Collected data:

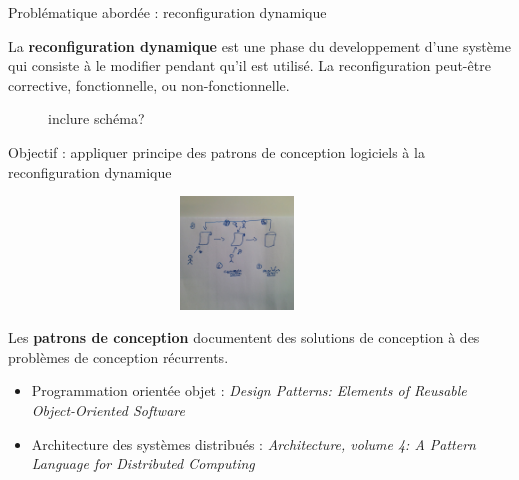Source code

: 

\begin{frame}{Problématique abordée : reconfiguration dynamique}
\begin{definition}
La \textbf{reconfiguration dynamique} est une phase du
developpement d'une système qui consiste à le modifier pendant qu’il est
utilisé. La reconfiguration peut-être corrective, fonctionnelle,  ou
non-fonctionnelle.
\end{definition}
\begin{figure}
inclure schéma? 
\end{figure}
\end{frame}

\begin{frame}{Objectif : appliquer principe des patrons de conception logiciels à la reconfiguration dynamique}
\begin{figure}
\includegraphics[width=10cm, height=3cm]{imgs/slide_application_patron}
\end{figure}
\begin{definition}
Les \textbf{patrons de conception} documentent des solutions de
conception à des problèmes de conception récurrents.
\end{definition}
\begin{exampleblock}{}
\begin{itemize}
\item Programmation orientée objet : \textit{Design Patterns: Elements of
Reusable Object-Oriented Software} 
\item Architecture des systèmes distribués : \textit{Architecture,
volume 4: A Pattern Language for Distributed Computing}
\end{itemize}
\end{exampleblock}
\end{frame}


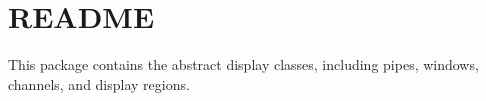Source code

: \chapter{README}
\hypertarget{md_panda_2src_2display_2README}{}\label{md_panda_2src_2display_2README}
This package contains the abstract display classes, including pipes, windows, channels, and display regions. 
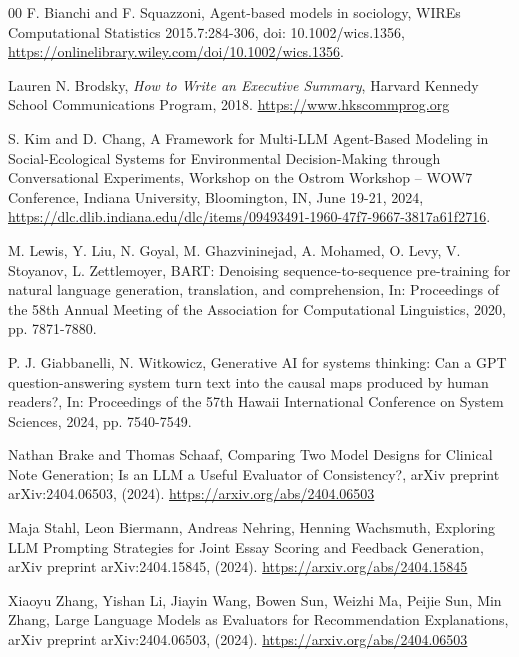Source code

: \documentclass[preprint,12pt]{elsarticle}
\begin{document}
\begin{thebibliography}{00}
F. Bianchi and F. Squazzoni,
Agent-based models in sociology,
WIREs Computational Statistics 2015.7:284-306,
doi: 10.1002/wics.1356,
\href{https://onlinelibrary.wiley.com/doi/10.1002/wics.1356}{https://onlinelibrary.wiley.com/doi/10.1002/wics.1356}.

Lauren N. Brodsky,
\textit{How to Write an Executive Summary},
Harvard Kennedy School Communications Program, 2018.
\href{https://www.hkscommprog.org}{https://www.hkscommprog.org}


S. Kim and D. Chang,
A Framework for Multi-LLM Agent-Based Modeling in Social-Ecological Systems for Environmental Decision-Making through Conversational Experiments,
Workshop on the Ostrom Workshop – WOW7 Conference, Indiana University, Bloomington, IN, June 19-21, 2024,
\href{https://dlc.dlib.indiana.edu/dlc/items/09493491-1960-47f7-9667-3817a61f2716}{https://dlc.dlib.indiana.edu/dlc/items/09493491-1960-47f7-9667-3817a61f2716}.


M. Lewis, Y. Liu, N. Goyal, M. Ghazvininejad, A. Mohamed, O. Levy, V. Stoyanov, L. Zettlemoyer,
BART: Denoising sequence-to-sequence pre-training for natural language generation, translation, and comprehension,
In: Proceedings of the 58th Annual Meeting of the Association for Computational Linguistics, 2020, pp. 7871-7880.

P. J. Giabbanelli, N. Witkowicz,
Generative AI for systems thinking: Can a GPT question-answering system turn text into the causal maps produced by human readers?,
In: Proceedings of the 57th Hawaii International Conference on System Sciences, 2024, pp. 7540-7549.

Nathan Brake and Thomas Schaaf,
Comparing Two Model Designs for Clinical Note Generation; Is an LLM a Useful Evaluator of Consistency?,
arXiv preprint arXiv:2404.06503, (2024).
\href{https://arxiv.org/abs/2404.06503}{https://arxiv.org/abs/2404.06503}

Maja Stahl, Leon Biermann, Andreas Nehring, Henning Wachsmuth,
Exploring LLM Prompting Strategies for Joint Essay Scoring and Feedback Generation,
arXiv preprint arXiv:2404.15845, (2024).
\href{https://arxiv.org/abs/2404.15845}{https://arxiv.org/abs/2404.15845}


Xiaoyu Zhang, Yishan Li, Jiayin Wang, Bowen Sun, Weizhi Ma, Peijie Sun, Min Zhang,
Large Language Models as Evaluators for Recommendation Explanations,
arXiv preprint arXiv:2404.06503, (2024).
\href{https://arxiv.org/abs/2404.06503}{https://arxiv.org/abs/2404.06503}


\end{thebibliography}
\end{document}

DESCRIPTION OF THE TASK:
All records above are to be output verbatim, with their pictures omitted.

TASK OUTPUT:
Source code

: 

\begin{frame}{Problématique abordée : reconfiguration dynamique}
\begin{definition}
La \textbf{reconfiguration dynamique} est une phase du
developpement d'une système qui consiste à le modifier pendant qu’il est
utilisé. La reconfiguration peut-être corrective, fonctionnelle,  ou
non-fonctionnelle.
\end{definition}
\begin{figure}
inclure schéma? 
\end{figure}
\end{frame}

\begin{frame}{Objectif : appliquer principe des patrons de conception logiciels à la reconfiguration dynamique}
\begin{figure}
\includegraphics[width=10cm, height=3cm]{imgs/slide_application_patron}
\end{figure}
\begin{definition}
Les \textbf{patrons de conception} documentent des solutions de
conception à des problèmes de conception récurrents.
\end{definition}
\begin{exampleblock}{}
\begin{itemize}
\item Programmation orientée objet : \textit{Design Patterns: Elements of
Reusable Object-Oriented Software} 
\item Architecture des systèmes distribués : \textit{Architecture,
volume 4: A Pattern Language for Distributed Computing}
\end{itemize}
\end{exampleblock}
\end{frame}


Source code

: \chapter{README}
\hypertarget{md_panda_2src_2display_2README}{}\label{md_panda_2src_2display_2README}
This package contains the abstract display classes, including pipes, windows, channels, and display regions. 
Source code

: \documentclass[preprint,12pt]{elsarticle}
\begin{document}
\begin{thebibliography}{00}
F. Bianchi and F. Squazzoni,
Agent-based models in sociology,
WIREs Computational Statistics 2015.7:284-306,
doi: 10.1002/wics.1356,
\href{https://onlinelibrary.wiley.com/doi/10.1002/wics.1356}{https://onlinelibrary.wiley.com/doi/10.1002/wics.1356}.

Lauren N. Brodsky,
\textit{How to Write an Executive Summary},
Harvard Kennedy School Communications Program, 2018.
\href{https://www.hkscommprog.org}{https://www.hkscommprog.org}


S. Kim and D. Chang,
A Framework for Multi-LLM Agent-Based Modeling in Social-Ecological Systems for Environmental Decision-Making through Conversational Experiments,
Workshop on the Ostrom Workshop – WOW7 Conference, Indiana University, Bloomington, IN, June 19-21, 2024,
\href{https://dlc.dlib.indiana.edu/dlc/items/09493491-1960-47f7-9667-3817a61f2716}{https://dlc.dlib.indiana.edu/dlc/items/09493491-1960-47f7-9667-3817a61f2716}.


M. Lewis, Y. Liu, N. Goyal, M. Ghazvininejad, A. Mohamed, O. Levy, V. Stoyanov, L. Zettlemoyer,
BART: Denoising sequence-to-sequence pre-training for natural language generation, translation, and comprehension,
In: Proceedings of the 58th Annual Meeting of the Association for Computational Linguistics, 2020, pp. 7871-7880.

P. J. Giabbanelli, N. Witkowicz,
Generative AI for systems thinking: Can a GPT question-answering system turn text into the causal maps produced by human readers?,
In: Proceedings of the 57th Hawaii International Conference on System Sciences, 2024, pp. 7540-7549.

Nathan Brake and Thomas Schaaf,
Comparing Two Model Designs for Clinical Note Generation; Is an LLM a Useful Evaluator of Consistency?,
arXiv preprint arXiv:2404.06503, (2024).
\href{https://arxiv.org/abs/2404.06503}{https://arxiv.org/abs/2404.06503}

Maja Stahl, Leon Biermann, Andreas Nehring, Henning Wachsmuth,
Exploring LLM Prompting Strategies for Joint Essay Scoring and Feedback Generation,
arXiv preprint arXiv:2404.15845, (2024).
\href{https://arxiv.org/abs/2404.15845}{https://arxiv.org/abs/2404.15845}


Xiaoyu Zhang, Yishan Li, Jiayin Wang, Bowen Sun, Weizhi Ma, Peijie Sun, Min Zhang,
Large Language Models as Evaluators for Recommendation Explanations,
arXiv preprint arXiv:2404.06503, (2024).
\href{https://arxiv.org/abs/2404.06503}{https://arxiv.org/abs/2404.06503}


\end{thebibliography}
\end{document}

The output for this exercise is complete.